• [WHAT NEEDS TO BE DONE]
Across the material below, say how many lines contain the string "device", and add no other words.

______________________________

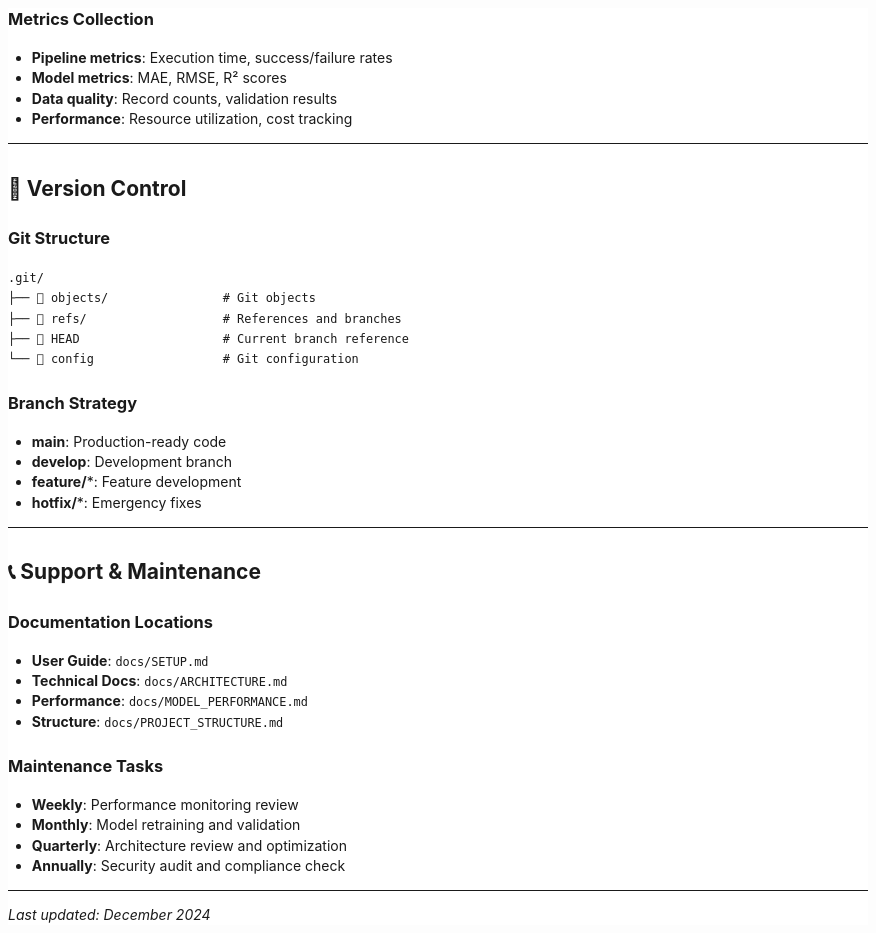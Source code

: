 ### Metrics Collection
- **Pipeline metrics**: Execution time, success/failure rates
- **Model metrics**: MAE, RMSE, R² scores
- **Data quality**: Record counts, validation results
- **Performance**: Resource utilization, cost tracking

---

## 🔄 Version Control

### Git Structure
```
.git/
├── 📁 objects/                # Git objects
├── 📁 refs/                   # References and branches
├── 📄 HEAD                    # Current branch reference
└── 📄 config                  # Git configuration
```

### Branch Strategy
- **main**: Production-ready code
- **develop**: Development branch
- **feature/***: Feature development
- **hotfix/***: Emergency fixes

---

## 📞 Support & Maintenance

### Documentation Locations
- **User Guide**: `docs/SETUP.md`
- **Technical Docs**: `docs/ARCHITECTURE.md`
- **Performance**: `docs/MODEL_PERFORMANCE.md`
- **Structure**: `docs/PROJECT_STRUCTURE.md`

### Maintenance Tasks
- **Weekly**: Performance monitoring review
- **Monthly**: Model retraining and validation
- **Quarterly**: Architecture review and optimization
- **Annually**: Security audit and compliance check

---

*Last updated: December 2024* 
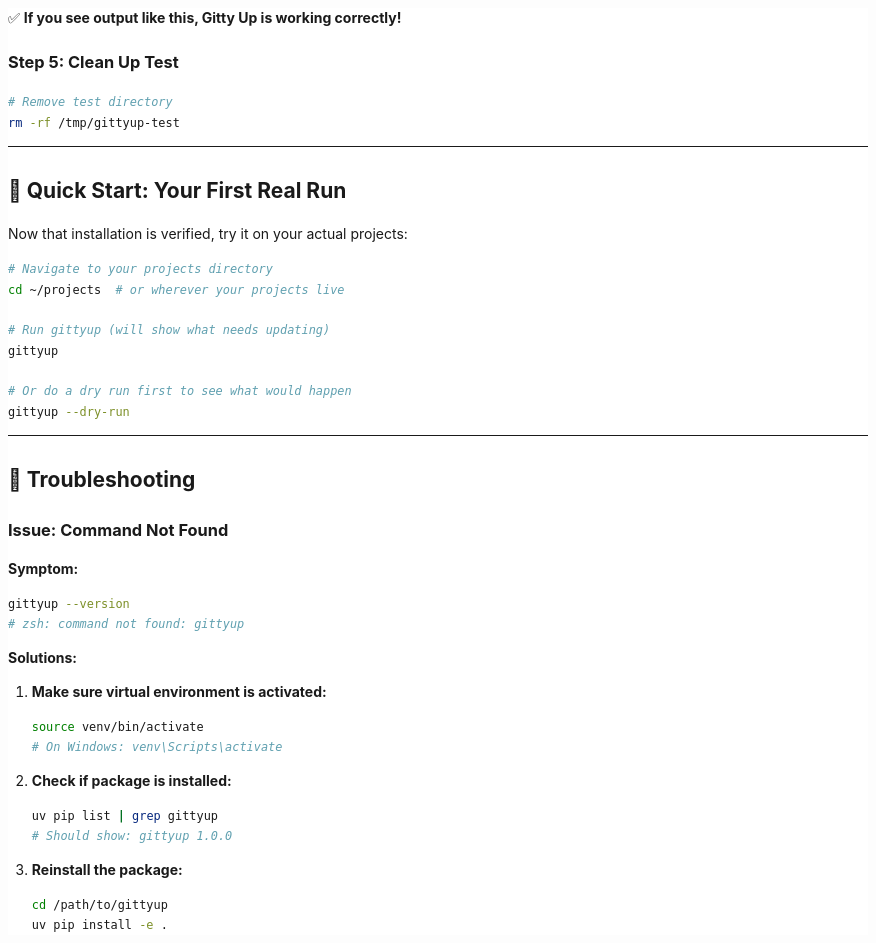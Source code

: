 ✅ **If you see output like this, Gitty Up is working correctly!**

### Step 5: Clean Up Test

```bash
# Remove test directory
rm -rf /tmp/gittyup-test
```

---

## 🎯 Quick Start: Your First Real Run

Now that installation is verified, try it on your actual projects:

```bash
# Navigate to your projects directory
cd ~/projects  # or wherever your projects live

# Run gittyup (will show what needs updating)
gittyup

# Or do a dry run first to see what would happen
gittyup --dry-run
```

---

## 🔧 Troubleshooting

### Issue: Command Not Found

**Symptom:**
```bash
gittyup --version
# zsh: command not found: gittyup
```

**Solutions:**

1. **Make sure virtual environment is activated:**
   ```bash
   source venv/bin/activate
   # On Windows: venv\Scripts\activate
   ```

2. **Check if package is installed:**
   ```bash
   uv pip list | grep gittyup
   # Should show: gittyup 1.0.0
   ```

3. **Reinstall the package:**
   ```bash
   cd /path/to/gittyup
   uv pip install -e .
   ```
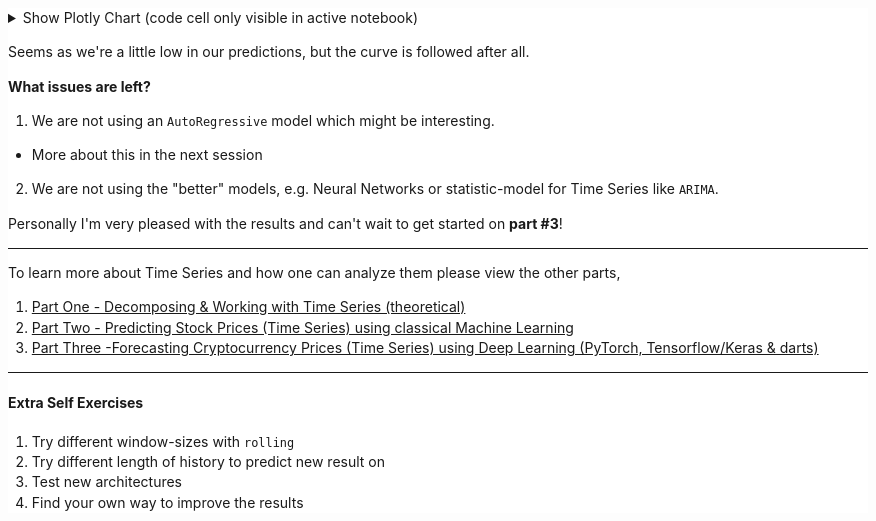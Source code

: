 <details><summary>Show Plotly Chart (code cell only visible in active notebook)</summary></details>

Seems as we're a little low in our predictions, but the curve is followed after all.

**What issues are left?**

1. We are not using an `AutoRegressive` model which might be interesting.
  - More about this in the next session
2. We are not using the "better" models, e.g. Neural Networks or statistic-model for Time Series like `ARIMA`.

Personally I'm very pleased with the results and can't wait to get started on **part #3**!

---

To learn more about Time Series and how one can analyze them please view the other parts,

1. [Part One - Decomposing & Working with Time Series (theoretical)](timeseries-pt-1)
2. [Part Two - Predicting Stock Prices (Time Series) using classical Machine Learning](timeseries-pt-2)
3. [Part Three -Forecasting Cryptocurrency Prices (Time Series) using Deep Learning (PyTorch, Tensorflow/Keras & darts)](timeseries-pt-3)

---


#### Extra Self Exercises

1. Try different window-sizes with `rolling`
1. Try different length of history to predict new result on
1. Test new architectures
1. Find your own way to improve the results
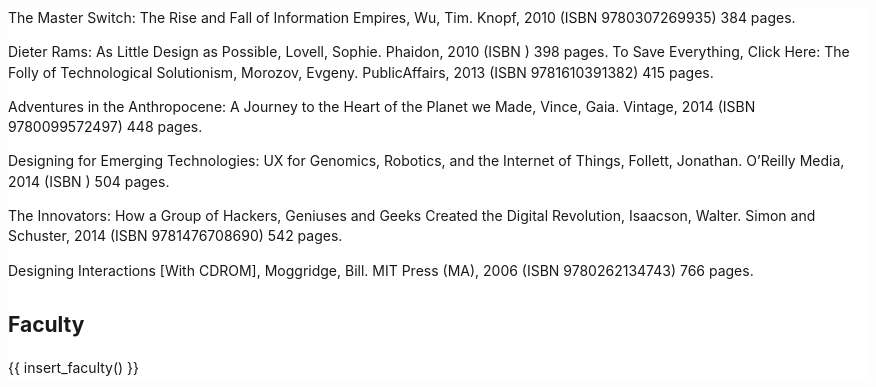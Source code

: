 The Master Switch: The Rise and Fall of Information Empires, Wu, Tim. Knopf, 2010 (ISBN 9780307269935) 384 pages.

Dieter Rams: As Little Design as Possible, Lovell, Sophie. Phaidon, 2010 (ISBN ) 398 pages.
To Save Everything, Click Here: The Folly of Technological Solutionism, Morozov, Evgeny. PublicAffairs, 2013 (ISBN 9781610391382) 415 pages.

Adventures in the Anthropocene: A Journey to the Heart of the Planet we Made, Vince, Gaia. Vintage, 2014 (ISBN 9780099572497) 448 pages.

Designing for Emerging Technologies: UX for Genomics, Robotics, and the Internet of Things, Follett, Jonathan. O’Reilly Media, 2014 (ISBN ) 504 pages.

The Innovators: How a Group of Hackers, Geniuses and Geeks Created the Digital Revolution, Isaacson, Walter. Simon and Schuster, 2014 (ISBN 9781476708690) 542 pages.

Designing Interactions [With CDROM], Moggridge, Bill. MIT Press (MA), 2006 (ISBN 9780262134743) 766 pages.


## Faculty

{{ insert_faculty() }}
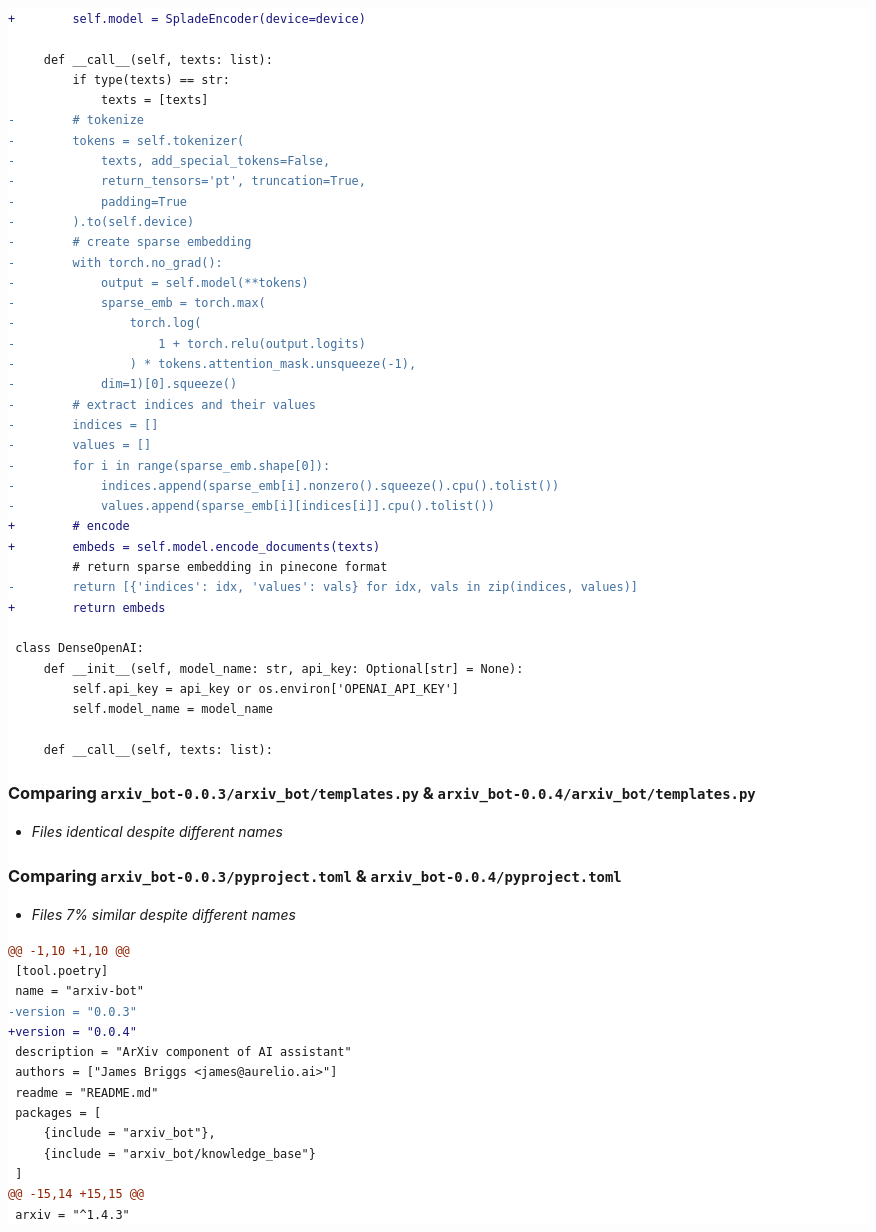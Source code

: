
 ```diff
+        self.model = SpladeEncoder(device=device)
 
     def __call__(self, texts: list):
         if type(texts) == str:
             texts = [texts]
-        # tokenize
-        tokens = self.tokenizer(
-            texts, add_special_tokens=False,
-            return_tensors='pt', truncation=True,
-            padding=True
-        ).to(self.device)
-        # create sparse embedding
-        with torch.no_grad():
-            output = self.model(**tokens)
-            sparse_emb = torch.max(
-                torch.log(
-                    1 + torch.relu(output.logits)
-                ) * tokens.attention_mask.unsqueeze(-1),
-            dim=1)[0].squeeze()
-        # extract indices and their values
-        indices = []
-        values = []
-        for i in range(sparse_emb.shape[0]):
-            indices.append(sparse_emb[i].nonzero().squeeze().cpu().tolist())
-            values.append(sparse_emb[i][indices[i]].cpu().tolist())
+        # encode
+        embeds = self.model.encode_documents(texts)
         # return sparse embedding in pinecone format
-        return [{'indices': idx, 'values': vals} for idx, vals in zip(indices, values)]
+        return embeds
 
 class DenseOpenAI:
     def __init__(self, model_name: str, api_key: Optional[str] = None):
         self.api_key = api_key or os.environ['OPENAI_API_KEY']
         self.model_name = model_name
     
     def __call__(self, texts: list):
```

### Comparing `arxiv_bot-0.0.3/arxiv_bot/templates.py` & `arxiv_bot-0.0.4/arxiv_bot/templates.py`

 * *Files identical despite different names*

### Comparing `arxiv_bot-0.0.3/pyproject.toml` & `arxiv_bot-0.0.4/pyproject.toml`

 * *Files 7% similar despite different names*

```diff
@@ -1,10 +1,10 @@
 [tool.poetry]
 name = "arxiv-bot"
-version = "0.0.3"
+version = "0.0.4"
 description = "ArXiv component of AI assistant"
 authors = ["James Briggs <james@aurelio.ai>"]
 readme = "README.md"
 packages = [
     {include = "arxiv_bot"},
     {include = "arxiv_bot/knowledge_base"}
 ]
@@ -15,14 +15,15 @@
 arxiv = "^1.4.3"
```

______________________________

• [SOLVED EXERCISE]
2